From: js@montaigne.lif.icnet.uk (Jack Shirazi <js@montaigne.lif.icnet.uk>)
Subject: Re: INDUSTRY: FLASH! "VPL is dead, long live VPL . . ."
Date: 7 Dec 1992 15:43:26 -0000
Organization: Imperial Cancer Research Fund


In article <1992Dec5.101454.15709@u.washington.edu> marca@ncsa.uiuc.edu (Marc Andreessen) writes:
>Pardon the intrusion of a heretic, but I've got to say that getting
>rid of the current fixation on datagloves (and stereo goggles, for
>that matter) would be one of the best things that could happen to VR.
>The real challenges of VR lie in database design, real-time graphics
>and information representation techniques, interfacing to Real Work
>(running simulations and real-time data collection mechanisms), and
>the like --- not in finding new and creative ways to wave one's hands
>around in the air.  As long as the VR industry, such as it is,
>concentrates on ridiculous and clumsy toys like gloves and helmets
>(call it the ``golly gee whiz phase'', and quite possibly the only
>phase, of the industry as we know it today), it's going to be taken
>seriously by too few people to make it truly financially viable and in
>fact truly useful to Real People.
>
>Marc Andreessen
>Software Development Group
>National Center for Supercomputing Applications
>marca@ncsa.uiuc.edu

I would agree that there is a need to create some useful environments
to proceed to getting to a real visual multi-person interactive
virtual world, but that doesn't mean that the peripherals are of no
use.

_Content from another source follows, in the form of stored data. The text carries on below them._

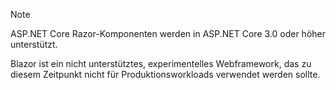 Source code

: > [!NOTE]
> ASP.NET Core Razor-Komponenten werden in ASP.NET Core 3.0 oder höher unterstützt.
>
> Blazor ist ein nicht unterstütztes, experimentelles Webframework, das zu diesem Zeitpunkt nicht für Produktionsworkloads verwendet werden sollte.
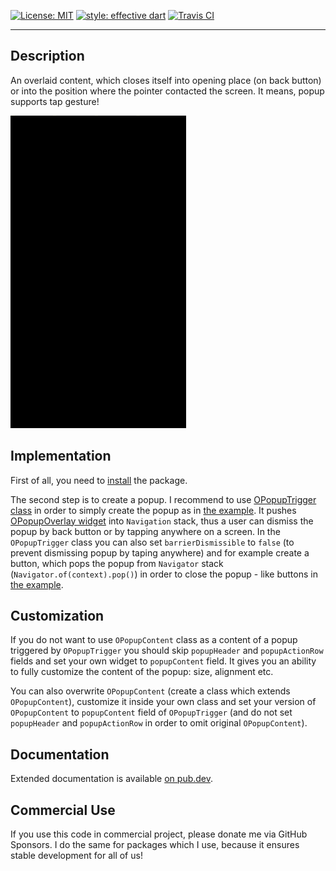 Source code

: <a href="https://opensource.org/licenses/MIT"><img src="https://img.shields.io/badge/license-MIT-yellow.svg" alt="License: MIT"></a>
<a href="https://github.com/tenhobi/effective_dart"><img src="https://img.shields.io/badge/style-effective_dart-blue.svg" alt="style: effective dart"></a>
<a href="https://travis-ci.org/github/owczaro/o_popup"><img src="https://travis-ci.org/owczaro/o_popup.svg?branch=master" alt="Travis CI"></a>

---


## Description

An overlaid content, which closes itself into opening place (on back button)
or into the position where the pointer contacted the screen. It means, popup supports tap gesture!

<img src="https://raw.githubusercontent.com/owczaro/o_popup/master/example/o_popup_demo.gif" height="500">


## Implementation

First of all, you need to [install](https://pub.dev/packages/o_popup/install) the package.

The second step is to create a popup.
I recommend to use [OPopupTrigger class](https://pub.dev/documentation/o_popup/latest/o_popup/OPopupTrigger-class.html)
in order to simply create the popup as in [the example](https://pub.dev/packages/o_popup/example).
It pushes [OPopupOverlay widget](https://pub.dev/documentation/o_popup/latest/o_popup/OPopupOverlay-class.html)
into `Navigation` stack, thus a user can dismiss the popup by back button
or by tapping anywhere on a screen.
In the `OPopupTrigger` class you can also set `barrierDismissible`
to `false` (to prevent dismissing popup by taping anywhere)
and for example create a button,
which pops the popup from `Navigator` stack (`Navigator.of(context).pop()`)
in order to close the popup - like buttons in [the example](https://github.com/owczaro/o_popup/blob/master/example/lib/demo.dart).


## Customization

If you do not want to use `OPopupContent` class as a content of a popup triggered by `OPopupTrigger`
you should skip `popupHeader` and `popupActionRow` fields and set your own widget to
`popupContent` field. It gives you an ability to fully customize the content of the popup:
size, alignment etc.

You can also overwrite `OPopupContent` (create a class which extends `OPopupContent`),
customize it inside your own class and set your version of `OPopupContent`
to `popupContent` field of `OPopupTrigger`
(and do not set `popupHeader` and `popupActionRow` in order to omit original `OPopupContent`).

## Documentation

Extended documentation is available [on pub.dev](https://pub.dev/documentation/o_popup/latest/o_popup/o_popup-library.html).


## Commercial Use

If you use this code in commercial project, please donate me via GitHub Sponsors. I do the same for packages which I use, because it ensures stable development for all of us!
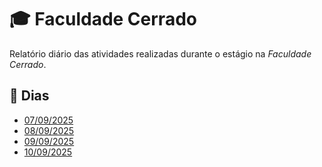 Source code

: # 🎓 Faculdade Cerrado

Relatório diário das atividades realizadas durante o estágio na _Faculdade Cerrado_.

## 📅 Dias

- [07/09/2025](./dia-07-09-2025/atividades.md)
- [08/09/2025](./dia-08-09-2025/atividades.md)
- [09/09/2025](./dia-09-09-2025/atividades.md)
- [10/09/2025](./dia-09-09-2025/atividades.md)
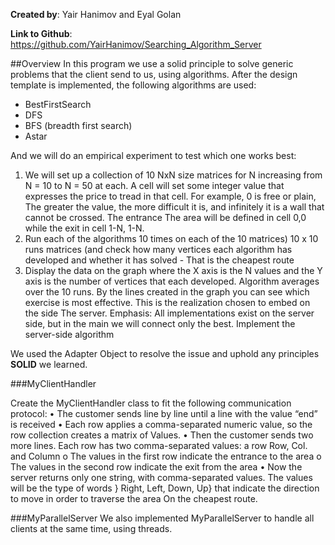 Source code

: **Created by**: Yair Hanimov and Eyal Golan

**Link to Github**: https://github.com/YairHanimov/Searching_Algorithm_Server

##Overview
In this program we use a solid principle to solve generic problems that the client send to us, using algorithms.
After the design template is implemented, the following algorithms are used:
* BestFirstSearch
* DFS
* BFS (breadth first search)
* Astar

And we will do an empirical experiment to test which one works best:
1. We will set up a collection of 10 NxN size matrices for N increasing from N = 10 to N = 50 at each.
A cell will set some integer value that expresses the price to tread in that cell. For example, 0 is free or plain,
The greater the value, the more difficult it is, and infinitely it is a wall that cannot be crossed. The entrance
The area will be defined in cell 0,0 while the exit in cell 1-N, 1-N.
2. Run each of the algorithms 10 times on each of the 10 matrices)
10 x 10 runs matrices (and check how many vertices each algorithm has developed and whether it has solved -
That is the cheapest route
3. Display the data on the graph where the X axis is the N values ​​and the Y axis is the number of vertices that each developed.
Algorithm averages over the 10 runs.
By the lines created in the graph you can see which exercise is most effective. This is the realization chosen to embed on the side
The server. Emphasis: All implementations exist on the server side, but in the main we will connect only the best.
Implement the server-side algorithm

We used the Adapter Object to resolve the issue and uphold any principles
**SOLID** we learned.

###MyClientHandler

Create the MyClientHandler class to fit the following communication protocol:
• The customer sends line by line until a line with the value “end” is received
• Each row applies a comma-separated numeric value, so the row collection creates a matrix of
Values.
• Then the customer sends two more lines. Each row has two comma-separated values: a row
Row, Col. and Column
o The values ​​in the first row indicate the entrance to the area
o The values ​​in the second row indicate the exit from the area
• Now the server returns only one string, with comma-separated values. The values ​​will be the type of words
} Right, Left, Down, Up} that indicate the direction to move in order to traverse the area
On the cheapest route.

###MyParallelServer
We also implemented MyParallelServer to handle all clients at the same time, using threads. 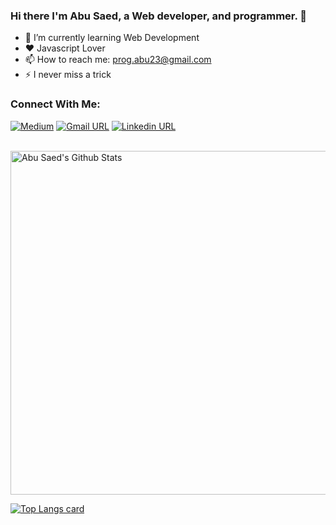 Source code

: ### Hi there I'm Abu Saed, a Web developer, and programmer. 👋


- 🌱 I’m currently learning Web Development
- ❤ Javascript Lover
- 📫 How to reach me: prog.abu23@gmail.com
- ⚡ I never miss a trick 


### Connect With Me:

[![Medium](https://img.shields.io/badge/social--badge?style=social&label=Medium&logo=medium)](https://medium.com/@codersaed)
[![Gmail URL](https://img.shields.io/badge/social--badge?style=social&label=email&logo=gmail)](mailto:codersaed@gmail.com)
[![Linkedin URL](https://img.shields.io/badge/social--badge?style=social&label=linkedin&logo=linkedin)](https://www.linkedin.com/in/codersaed/)

<br />

<img width="550px" alt="Abu Saed's Github Stats"  src="https://github-readme-stats.vercel.app/api?username=codersaed&show_icons=true"/>
</br>

[![Top Langs card](https://github-readme-stats.vercel.app/api/top-langs/?username=codersaed&card_width=550)](https://github.com/codersaed/codersaed)



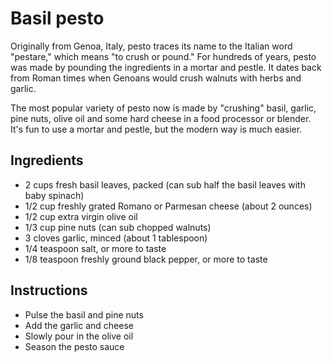 # Basil pesto
Originally from Genoa, Italy, pesto traces its name to the Italian word "pestare," which means "to crush or pound." For hundreds of years, pesto was made by pounding the ingredients in a mortar and pestle. It dates back from Roman times when Genoans would crush walnuts with herbs and garlic.

The most popular variety of pesto now is made by "crushing" basil, garlic, pine nuts, olive oil and some hard cheese in a food processor or blender. It's fun to use a mortar and pestle, but the modern way is much easier.

## Ingredients
* 2 cups fresh basil leaves, packed (can sub half the basil leaves with baby spinach)
* 1/2 cup freshly grated Romano or Parmesan cheese (about 2 ounces)
* 1/2 cup extra virgin olive oil
* 1/3 cup pine nuts (can sub chopped walnuts)
* 3 cloves garlic, minced (about 1 tablespoon)
* 1/4 teaspoon salt, or more to taste
* 1/8 teaspoon freshly ground black pepper, or more to taste

## Instructions
* Pulse the basil and pine nuts
* Add the garlic and cheese
* Slowly pour in the olive oil
* Season the pesto sauce
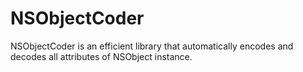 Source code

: # NSObjectCoder
NSObjectCoder is an efficient library that automatically encodes and decodes all attributes of NSObject instance.
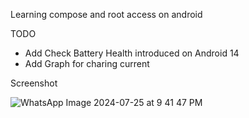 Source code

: Learning compose and root access on android

TODO
- Add Check Battery Health introduced on Android 14
- Add Graph for charing current

Screenshot

![WhatsApp Image 2024-07-25 at 9 41 47 PM](https://github.com/user-attachments/assets/fe888fd7-2abb-40a0-a9c0-304575021d7c)
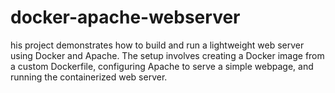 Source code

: # docker-apache-webserver
his project demonstrates how to build and run a lightweight web server using Docker and Apache. The setup involves creating a Docker image from a custom Dockerfile, configuring Apache to serve a simple webpage, and running the containerized web server.
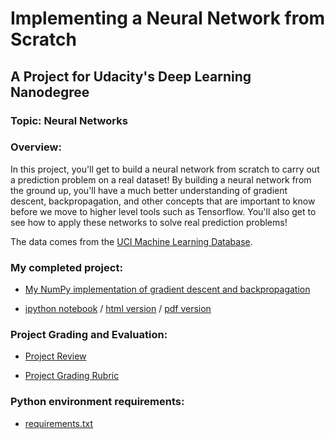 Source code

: # Implementing a Neural Network from Scratch
## A Project for Udacity's Deep Learning Nanodegree
### Topic: Neural Networks
### Overview:
In this project, you'll get to build a neural network from scratch to carry out a prediction problem on a real dataset! By building a neural network from the ground up, you'll have a much better understanding of gradient descent, backpropagation, and other concepts that are important to know before we move to higher level tools such as Tensorflow. You'll also get to see how to apply these networks to solve real prediction problems!

The data comes from the [UCI Machine Learning Database](https://archive.ics.uci.edu/ml/datasets/Bike+Sharing+Dataset).

### My completed project:

* [My NumPy implementation of gradient descent and backpropagation](https://github.com/jamesdellinger/deep_learning_nanodegree_your_first_neural_network_project/blob/master/my_answers.py)

* [ipython notebook](https://github.com/jamesdellinger/deep_learning_nanodegree_your_first_neural_network_project/blob/master/Your_first_neural_network.ipynb) / [html version](http://htmlpreview.github.com/?https://github.com/jamesdellinger/deep_learning_nanodegree_your_first_neural_network_project/blob/master/Your_first_neural_network.html) / [pdf version](https://github.com/jamesdellinger/deep_learning_nanodegree_your_first_neural_network_project/blob/master/Your_first_neural_network.pdf)

### Project Grading and Evaluation:

* [Project Review](https://github.com/jamesdellinger/deep_learning_nanodegree_your_first_neural_network_project/blob/master/your_first_neural_network_project_review.pdf)

* [Project Grading Rubric](https://github.com/jamesdellinger/deep_learning_nanodegree_your_first_neural_network_project/blob/master/your_first_neural_network_project_grading_rubric.pdf)

### Python environment requirements:

* [requirements.txt](https://github.com/jamesdellinger/machine_learning_nanodegree_capstone_project/blob/master/requirements.txt)
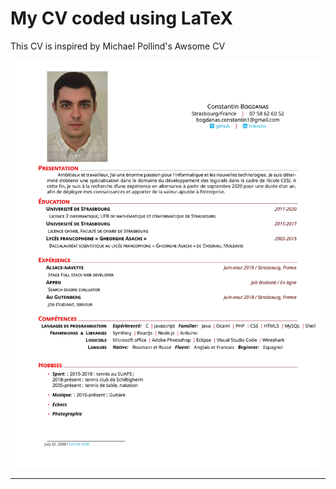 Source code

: # My CV coded using LaTeX 

This CV is inspired by Michael Pollind's Awsome CV

![Press to see my CV](cv_BC-1.jpg?raw=true "my CV") 

__________________________________________________________________________________________________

It will be necessary for the virtual world to pick up on
the users actions, and although at present this is often done
with HMD's and gloves, ultimately there will be a non-intrusive
method (some cameras/laser detectors aimed at you and able to pick
up your movements, which will be analysed by the computer - for
example the work done at the MIT media lab where they try to
get the computer to read your body language). But these are the easiest,
and most easily available methods currently. Using them does not
mean that software developed with them will not be portable to
other non-intrusive methods of interacting with the machine
-- 
       Jack               js@bison.lif.icnet.uk
                         
If you only have a hammer, you tend to see every problem as a nail.